Tourneur le interrumpió con calor:

– Usted no tuvo más remedio que aceptar, Arledge. No diga tonterías. El duelo fue legal, y si usted es buen tirador nadie tiene la culpa de ello. Todos lamentamos la muerte de Meffre como habríamos lamentado la suya, pero el error lo cometió él al retarle sabiendo que usted tenía todas las de ganar. ¿Qué otra cosa podía usted haber hecho? Todos somos caballeros, ¿no es así?

Arledge no sólo estaba nervioso e intranquilo; también parecía enormemente fatigado. Guardó silencio durante unos segundos y entonces dijo pausadamente:

– Sí, señor Tourneur, todos somos caballeros, incluido el capitán Kerrigan.

Lederer Tourneur y su esposa, algo confundidos por el extraño estado de Arledge y por las alusiones que había hecho a gestiones e intereses cuyo significado y contenido eran desconocidos para ellos, se pusieron en pie y se despidieron cordialmente de él hasta otro rato y se dispusieron a reanudar su paseo por cubierta.

Lo que ahora sigue lo he logrado saber a través de un sobrino de Lederer Tourneur. Su tío, hoy muerto, se lo contaba como una de las escenas más deplorables que jamás había contemplado. Censuraba la conducta de Víctor Arledge y la tachaba de verdadero insulto a la dignidad de la persona. Ojalá que Lederer Tourneur no hubiera sido tan estricto ni tan caballero. Ahora podríamos saber con exactitud cuáles fueron las causas decisivas del retiro y muerte de Arledge y no tendríamos que contentarnos con vagas suposiciones y más o menos acertadas conclusiones.

Cuando el matrimonio Tourneur, como digo, se disponía a reanudar su paseo por la cubierta, Hugh Everett Bayham se presentó en las hamacas de popa, saludó con una ligera y apresurada inclinación de cabeza al cuentista y a su esposa -quienes al verle con el rostro enrojecido, preocupados por lo que pudiera suceder, se detuvieron y permanecieron allí durante unos tres minutos hasta que comprobaron a qué se debía su indignación y, violentos, se retiraron precipitadamente- y se encaró con Victor Arledge. Éste contuvo la respiración como si temiera que Bayham pudiera golpearle y estuviera dispuesto a recibir la agresión sin inmutarse. Pero el pianista se limitó a agitar en el aire la nota que Arledge había entregado al grumete y a preguntar de malos modos:

– ¿Qué significa este mensaje, Arledge?

Arledge, sin duda, se sentía cohibido por la presencia del matrimonio Tourneur, y dudó un instante para inmediatamente después hacer un movimiento con la cabeza que indicaba que había tomado una resolución y contestar:

– Significa lo que dice su texto. Supongo que lo habrá leído. Y creo que no hay motivo para alterarse tanto.

Bayham desdobló el papel y lo leyó en voz alta:

– «Estimado señor Bayham: le ruego que se reúna conmigo en las hamacas de popa tan pronto como le sea posible. Deseo conversar con usted acerca de un tema de gran importancia (al menos para mí la tiene): su reciente estancia en tierras escocesas. Espero que no tenga inconveniente en acceder a mi petición. Créame que no la haría si la cuestión no fuera de vital importancia para mí -se lo repito una vez más-. Atentamente, Victor Arledge.»
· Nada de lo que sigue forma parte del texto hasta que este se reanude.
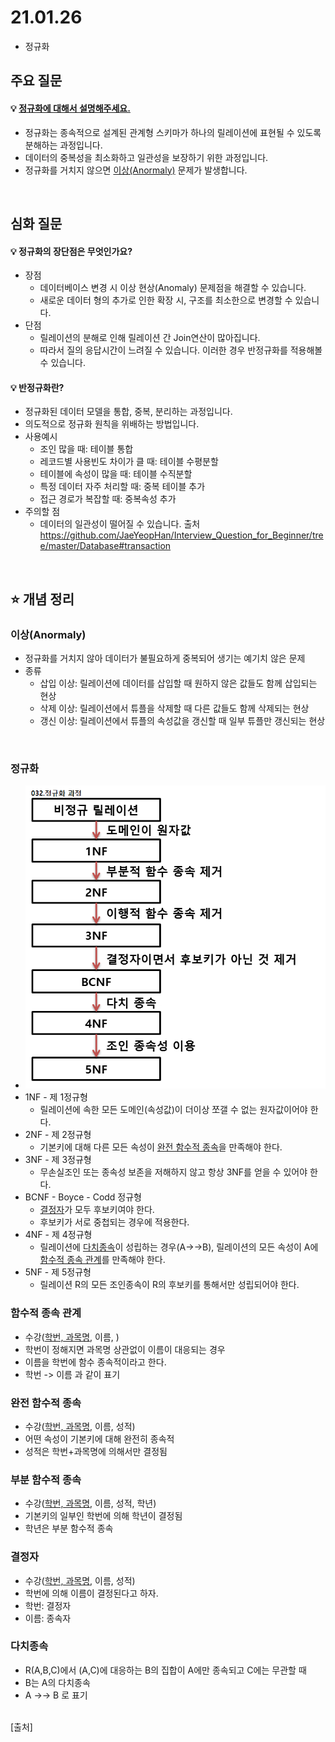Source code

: # 21.01.26
* 정규화


## 주요 질문

#### 💡 [정규화에 대해서 설명해주세요.](#정규화)

* 정규화는 종속적으로 설계된 관계형 스키마가 하나의 릴레이션에 표현될 수 있도록 분해하는 과정입니다.
* 데이터의 중복성을 최소화하고 일관성을 보장하기 위한 과정입니다.
* 정규화를 거치지 않으면 [이상(Anormaly)](#이상(Anormaly)) 문제가 발생합니다.



<br/>

## 심화 질문


#### 💡 정규화의 장단점은 무엇인가요?
* 장점
   * 데이터베이스 변경 시 이상 현상(Anomaly) 문제점을 해결할 수 있습니다.
   * 새로운 데이터 형의 추가로 인한 확장 시, 구조를 최소한으로 변경할 수 있습니다.
* 단점
   * 릴레이션의 분해로 인해 릴레이션 간 Join연산이 많아집니다.
   * 따라서 질의 응답시간이 느려질 수 있습니다.  이러한 경우 반정규화를 적용해볼 수 있습니다.

   
#### 💡 반정규화란?
   * 정규화된 데이터 모델을 통합, 중복, 분리하는 과정입니다.
   * 의도적으로 정규화 원칙을 위배하는 방법입니다.
   * 사용예시
      * 조인 많을 때: 테이블 통합
      * 레코드별 사용빈도 차이가 클 때: 테이블 수평분할
      * 테이블에 속성이 많을 때: 테이블 수직분할
      * 특정 데이터 자주 처리할 때: 중복 테이블 추가
      * 접근 경로가 복잡할 때: 중복속성 추가
   * 주의할 점
      * 데이터의 일관성이 떨어질 수 있습니다.
   출처 https://github.com/JaeYeopHan/Interview_Question_for_Beginner/tree/master/Database#transaction

<br/>

## ⭐ 개념 정리



### 이상(Anormaly)
   * 정규화를 거치지 않아 데이터가 불필요하게 중복되어 생기는 예기치 않은 문제
   * 종류
      * 삽입 이상: 릴레이션에 데이터를 삽입할 때 원하지 않은 값들도 함께 삽입되는 현상
      * 삭제 이상: 릴레이션에서 튜플을 삭제할 때 다른 값들도 함께 삭제되는 현상 
      * 갱신 이상: 릴레이션에서 튜플의 속성값을 갱신할 때 일부 튜플만 갱신되는 현상
   
   

<br/>

### 정규화
* <img src="images/normalization.png" width="500">
* 1NF - 제 1정규형
   * 릴레이션에 속한 모든 도메인(속성값)이 더이상 쪼갤 수 없는 원자값이어야 한다.
* 2NF - 제 2정규형
   * 기본키에 대해 다른 모든 속성이 [완전 함수적 종속](#완전-함수적-종속)을 만족해야 한다.
* 3NF - 제 3정규형
   * 무손실조인 또는 종속성 보존을 저해하지 않고 항상 3NF를 얻을 수 있어야 한다.
* BCNF - Boyce - Codd 정규형
   * [결정자](#결정자)가 모두 후보키여야 한다.
   * 후보키가 서로 중첩되는 경우에 적용한다.
* 4NF - 제 4정규형
   * 릴레이션에 [다치종속](#다치종속)이 성립하는 경우(A->->B), 릴레이션의 모든 속성이 A에 [함수적 종속 관계](#함수적-종속-관계)를 만족해야 한다.
* 5NF - 제 5정규형
   * 릴레이션 R의 모든 조인종속이 R의 후보키를 통해서만 성립되어야 한다.

### 함수적 종속 관계
* 수강(<u>학번, 과목명</u>, 이름, )
* 학번이 정해지면 과목명 상관없이 이름이 대응되는 경우
* 이름을 학번에 함수 종속적이라고 한다.
* 학번 -> 이름 과 같이 표기

### 완전 함수적 종속
* 수강(<u>학번, 과목명</u>, 이름, 성적)
* 어떤 속성이 기본키에 대해 완전히 종속적 
* 성적은 학번+과목명에 의해서만 결정됨
### 부분 함수적 종속
* 수강(<u>학번, 과목명</u>, 이름, 성적, 학년)
* 기본키의 일부인 학번에 의해 학년이 결정됨
* 학년은 부분 함수적 종속
### 결정자
* 수강(<u>학번, 과목명</u>, 이름, 성적)
* 학번에 의해 이름이 결정된다고 하자.
* 학번: 결정자
* 이름: 종속자
### 다치종속
* R(A,B,C)에서 (A,C)에 대응하는 B의 집합이 A에만 종속되고 C에는 무관할 때
* B는 A의 다치종속
* A ->-> B 로 표기


<br/>
[출처]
El novelista no pudo por menos de sonrojarse y dijo:

– No creo que fuera necesario leer eso en público, señor Bayham, pero, ya que lo ha hecho, me parece que todos estaremos de acuerdo en que la nota es clara aunque el estilo no esté muy cuidado.
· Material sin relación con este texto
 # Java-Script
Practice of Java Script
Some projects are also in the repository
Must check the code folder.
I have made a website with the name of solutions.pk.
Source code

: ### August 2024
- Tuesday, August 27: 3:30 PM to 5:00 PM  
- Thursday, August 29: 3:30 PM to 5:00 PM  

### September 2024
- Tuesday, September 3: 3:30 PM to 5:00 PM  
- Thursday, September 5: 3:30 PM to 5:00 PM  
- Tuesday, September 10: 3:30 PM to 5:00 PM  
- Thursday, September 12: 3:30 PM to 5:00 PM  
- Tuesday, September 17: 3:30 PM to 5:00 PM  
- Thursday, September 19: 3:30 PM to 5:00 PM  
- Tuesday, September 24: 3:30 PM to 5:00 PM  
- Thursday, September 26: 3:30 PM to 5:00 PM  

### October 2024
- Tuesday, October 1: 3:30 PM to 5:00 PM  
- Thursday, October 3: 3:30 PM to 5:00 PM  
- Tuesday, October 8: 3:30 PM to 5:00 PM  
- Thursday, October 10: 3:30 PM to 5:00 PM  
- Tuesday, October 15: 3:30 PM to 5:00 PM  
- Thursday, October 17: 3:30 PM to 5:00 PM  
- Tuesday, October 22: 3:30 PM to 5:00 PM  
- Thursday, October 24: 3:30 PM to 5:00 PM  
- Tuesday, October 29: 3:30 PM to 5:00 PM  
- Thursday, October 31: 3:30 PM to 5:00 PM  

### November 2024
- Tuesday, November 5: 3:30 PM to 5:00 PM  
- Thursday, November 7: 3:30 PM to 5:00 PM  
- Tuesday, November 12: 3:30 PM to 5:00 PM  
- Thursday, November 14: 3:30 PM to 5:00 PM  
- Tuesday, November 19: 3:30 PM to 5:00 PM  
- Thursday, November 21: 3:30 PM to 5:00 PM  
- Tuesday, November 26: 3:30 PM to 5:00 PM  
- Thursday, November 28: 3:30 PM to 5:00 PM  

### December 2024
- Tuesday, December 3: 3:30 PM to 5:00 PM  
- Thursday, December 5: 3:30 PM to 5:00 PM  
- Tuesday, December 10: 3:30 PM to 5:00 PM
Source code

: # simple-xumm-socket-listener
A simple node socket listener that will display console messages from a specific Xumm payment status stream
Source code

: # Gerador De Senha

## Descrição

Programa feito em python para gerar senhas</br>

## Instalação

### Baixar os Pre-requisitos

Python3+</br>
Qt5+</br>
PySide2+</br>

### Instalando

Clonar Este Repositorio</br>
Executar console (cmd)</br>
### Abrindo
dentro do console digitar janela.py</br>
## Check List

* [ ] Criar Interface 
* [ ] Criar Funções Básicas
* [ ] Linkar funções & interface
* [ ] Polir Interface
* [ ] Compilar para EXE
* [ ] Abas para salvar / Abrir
– La nota es demasiado clara, señor Arledge, y por eso me choca. Creía que habíamos zanjado este asunto de una vez y para siempre en Alejandría.

– Usted lo zanjó, señor Bayham, no yo. Es una cuestión que me sigue interesando vivamente.
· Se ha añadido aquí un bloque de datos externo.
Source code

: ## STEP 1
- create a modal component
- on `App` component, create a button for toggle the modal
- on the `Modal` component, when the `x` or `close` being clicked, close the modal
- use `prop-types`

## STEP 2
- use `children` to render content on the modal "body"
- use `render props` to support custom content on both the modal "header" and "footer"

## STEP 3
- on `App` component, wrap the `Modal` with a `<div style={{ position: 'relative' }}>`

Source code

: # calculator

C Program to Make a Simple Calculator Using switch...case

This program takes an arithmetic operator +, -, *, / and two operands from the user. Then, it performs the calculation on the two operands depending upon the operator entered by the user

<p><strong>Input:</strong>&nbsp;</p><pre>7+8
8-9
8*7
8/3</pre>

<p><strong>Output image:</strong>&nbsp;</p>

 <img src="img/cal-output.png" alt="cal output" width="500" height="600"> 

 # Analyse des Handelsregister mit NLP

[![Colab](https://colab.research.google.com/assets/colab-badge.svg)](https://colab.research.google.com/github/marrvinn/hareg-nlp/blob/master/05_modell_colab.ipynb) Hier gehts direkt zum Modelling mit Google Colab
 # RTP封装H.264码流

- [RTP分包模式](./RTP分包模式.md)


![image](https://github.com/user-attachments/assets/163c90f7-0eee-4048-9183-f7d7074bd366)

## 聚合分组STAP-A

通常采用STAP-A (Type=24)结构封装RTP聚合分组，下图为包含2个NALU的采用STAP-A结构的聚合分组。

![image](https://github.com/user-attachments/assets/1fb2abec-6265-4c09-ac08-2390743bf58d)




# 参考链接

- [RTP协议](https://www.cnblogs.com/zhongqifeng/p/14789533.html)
– ¿Pero por qué? -No sabría explicárselo, y aunque supiera creo que no podría hacerlo. Usted no lo entendería. Conformémonos con decir que me sugirió una nueva novela. Tal vez esa respuesta le satisfaga, señor Bayham.

– Desde luego que no lo entiendo. No sabía que la curiosidad estuviera tan arraigada en usted y debo decirle que ello me sorprende desagradablemente.